Perhaps it is the nature of siblings to be somewhat competitive, but I don't mean it that way. I'm not glad that I am "handling it better." Really I'm sad about it; but there is part of me that wants to say, "buck up, dude; just get over it. It's not such a big deal." Of course, it is his deal, not mine. And it is big to him. And I am trying to listen and not give much advice.

I love my brother very much and want the best for him. I know he loves me too, and he certainly hasn't cast me into outer darkness after coming out to him (a year or so ago). But he never seems very interested in my life, only sharing about his.

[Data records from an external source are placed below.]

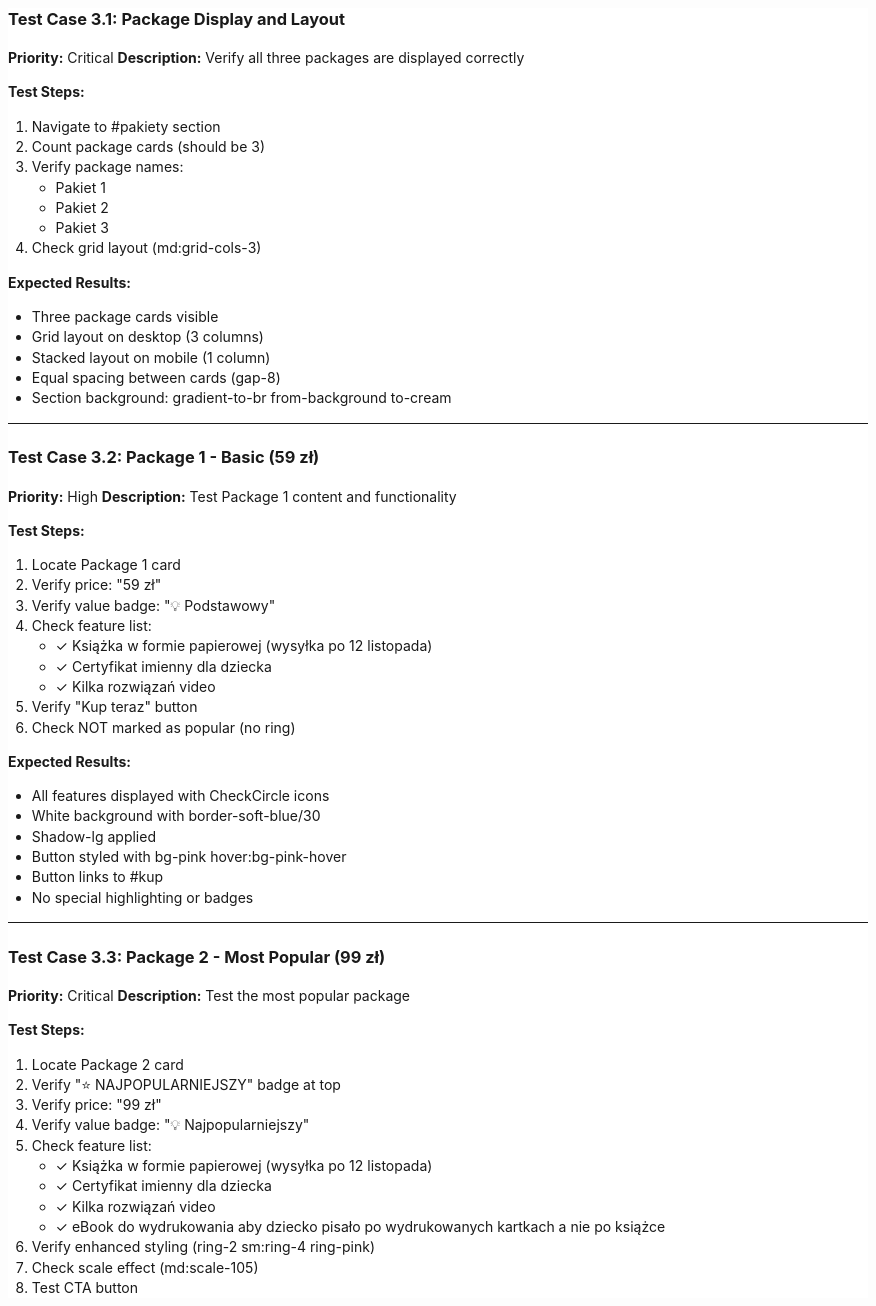 ### Test Case 3.1: Package Display and Layout
**Priority:** Critical
**Description:** Verify all three packages are displayed correctly

**Test Steps:**
1. Navigate to #pakiety section
2. Count package cards (should be 3)
3. Verify package names:
   - Pakiet 1
   - Pakiet 2
   - Pakiet 3
4. Check grid layout (md:grid-cols-3)

**Expected Results:**
- Three package cards visible
- Grid layout on desktop (3 columns)
- Stacked layout on mobile (1 column)
- Equal spacing between cards (gap-8)
- Section background: gradient-to-br from-background to-cream

---

### Test Case 3.2: Package 1 - Basic (59 zł)
**Priority:** High
**Description:** Test Package 1 content and functionality

**Test Steps:**
1. Locate Package 1 card
2. Verify price: "59 zł"
3. Verify value badge: "💡 Podstawowy"
4. Check feature list:
   - ✓ Książka w formie papierowej (wysyłka po 12 listopada)
   - ✓ Certyfikat imienny dla dziecka
   - ✓ Kilka rozwiązań video
5. Verify "Kup teraz" button
6. Check NOT marked as popular (no ring)

**Expected Results:**
- All features displayed with CheckCircle icons
- White background with border-soft-blue/30
- Shadow-lg applied
- Button styled with bg-pink hover:bg-pink-hover
- Button links to #kup
- No special highlighting or badges

---

### Test Case 3.3: Package 2 - Most Popular (99 zł)
**Priority:** Critical
**Description:** Test the most popular package

**Test Steps:**
1. Locate Package 2 card
2. Verify "⭐ NAJPOPULARNIEJSZY" badge at top
3. Verify price: "99 zł"
4. Verify value badge: "💡 Najpopularniejszy"
5. Check feature list:
   - ✓ Książka w formie papierowej (wysyłka po 12 listopada)
   - ✓ Certyfikat imienny dla dziecka
   - ✓ Kilka rozwiązań video
   - ✓ eBook do wydrukowania aby dziecko pisało po wydrukowanych kartkach a nie po książce
6. Verify enhanced styling (ring-2 sm:ring-4 ring-pink)
7. Check scale effect (md:scale-105)
8. Test CTA button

We'll get there. It will take time, like all of this process. Time, and patience, and grace.

After all, I did offer to take out to a bar tonight, but he didn't seem interested. Why?

5 comments:

Anonymous said...

Many times I will not look at it as a "competitive" issue, but that I am reassured that I am not the only one dealing with problems, despite how rosy it may have looked for any of my brothers on the "outside." Almost as if I take comfort in knowing that they are experiencing pain, too. Don't take it personally that he didn't want to go out to a bar tonight. Maybe it was a place he didn't feel like being at tonight.

Lemuel said...

What you cast upon the waters comes back to you, so continue to sow what is good. Perhaps someday your brother will realize the affirmation and patience you have given him and return it to you.

Ur-spo said...

i hope he will listen/support you in turn.

Birdie said...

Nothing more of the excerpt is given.